# [Your assignment]
Here the job is to return only the lines of the material, exactly, from the first one to the line with "### Required".

# [Exercise inputs]

[Start of section]

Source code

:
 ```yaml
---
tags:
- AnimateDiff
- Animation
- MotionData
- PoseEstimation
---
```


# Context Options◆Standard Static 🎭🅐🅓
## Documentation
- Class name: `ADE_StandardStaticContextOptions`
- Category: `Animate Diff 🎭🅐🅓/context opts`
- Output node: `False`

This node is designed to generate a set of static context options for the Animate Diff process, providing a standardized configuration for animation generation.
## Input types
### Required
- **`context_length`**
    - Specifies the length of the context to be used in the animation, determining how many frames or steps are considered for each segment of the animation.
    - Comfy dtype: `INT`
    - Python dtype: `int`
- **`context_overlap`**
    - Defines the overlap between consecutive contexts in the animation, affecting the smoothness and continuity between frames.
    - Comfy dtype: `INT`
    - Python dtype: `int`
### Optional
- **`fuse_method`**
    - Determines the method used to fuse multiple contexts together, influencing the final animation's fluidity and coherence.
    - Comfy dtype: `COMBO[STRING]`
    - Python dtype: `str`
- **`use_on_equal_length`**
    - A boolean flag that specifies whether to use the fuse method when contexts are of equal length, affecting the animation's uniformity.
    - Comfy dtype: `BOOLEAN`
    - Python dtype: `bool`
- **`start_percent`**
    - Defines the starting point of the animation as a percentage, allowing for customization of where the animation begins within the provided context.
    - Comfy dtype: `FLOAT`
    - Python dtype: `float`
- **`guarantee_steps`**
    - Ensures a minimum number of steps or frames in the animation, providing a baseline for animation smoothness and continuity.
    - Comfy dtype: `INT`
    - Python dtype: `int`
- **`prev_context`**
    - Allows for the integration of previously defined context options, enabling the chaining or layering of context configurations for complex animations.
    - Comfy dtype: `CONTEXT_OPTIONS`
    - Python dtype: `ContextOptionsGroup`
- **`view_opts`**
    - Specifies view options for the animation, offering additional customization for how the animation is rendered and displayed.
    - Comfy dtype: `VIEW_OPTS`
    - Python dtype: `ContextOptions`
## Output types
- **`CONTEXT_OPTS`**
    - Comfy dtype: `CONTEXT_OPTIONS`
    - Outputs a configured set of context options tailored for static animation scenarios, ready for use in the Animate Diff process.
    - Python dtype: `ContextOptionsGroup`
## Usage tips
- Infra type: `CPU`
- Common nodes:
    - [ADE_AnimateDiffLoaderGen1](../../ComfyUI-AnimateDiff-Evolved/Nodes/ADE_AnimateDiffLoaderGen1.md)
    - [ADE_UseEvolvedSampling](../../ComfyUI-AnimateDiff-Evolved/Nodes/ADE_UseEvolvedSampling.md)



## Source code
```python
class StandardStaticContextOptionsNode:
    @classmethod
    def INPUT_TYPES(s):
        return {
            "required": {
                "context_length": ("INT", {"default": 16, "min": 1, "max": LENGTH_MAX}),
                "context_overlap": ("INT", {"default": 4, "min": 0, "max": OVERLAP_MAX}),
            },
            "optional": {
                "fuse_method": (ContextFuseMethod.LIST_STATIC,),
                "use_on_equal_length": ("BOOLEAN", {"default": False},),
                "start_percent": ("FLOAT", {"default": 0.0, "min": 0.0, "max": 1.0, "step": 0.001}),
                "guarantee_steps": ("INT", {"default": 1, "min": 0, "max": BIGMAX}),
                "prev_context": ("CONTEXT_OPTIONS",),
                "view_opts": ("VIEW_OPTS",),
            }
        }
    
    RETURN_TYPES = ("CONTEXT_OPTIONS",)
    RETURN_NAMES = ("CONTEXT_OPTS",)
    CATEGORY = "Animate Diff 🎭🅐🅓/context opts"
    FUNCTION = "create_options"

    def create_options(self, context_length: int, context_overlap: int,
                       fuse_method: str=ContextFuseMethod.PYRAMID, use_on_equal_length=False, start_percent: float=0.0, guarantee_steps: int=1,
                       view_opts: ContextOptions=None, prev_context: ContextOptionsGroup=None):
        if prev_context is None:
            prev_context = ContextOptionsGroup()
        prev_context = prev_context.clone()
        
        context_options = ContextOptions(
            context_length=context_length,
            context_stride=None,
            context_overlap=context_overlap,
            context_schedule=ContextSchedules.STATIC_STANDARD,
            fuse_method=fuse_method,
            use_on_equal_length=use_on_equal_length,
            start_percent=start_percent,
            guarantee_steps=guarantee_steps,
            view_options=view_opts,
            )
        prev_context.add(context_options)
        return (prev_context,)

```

[End of section]

# [Answer below]
Source code

:
 ```yaml
---
tags:
- AnimateDiff
- Animation
- MotionData
- PoseEstimation
---
```


# Context Options◆Standard Static 🎭🅐🅓
## Documentation
- Class name: `ADE_StandardStaticContextOptions`
- Category: `Animate Diff 🎭🅐🅓/context opts`
- Output node: `False`

This node is designed to generate a set of static context options for the Animate Diff process, providing a standardized configuration for animation generation.
## Input types
### Required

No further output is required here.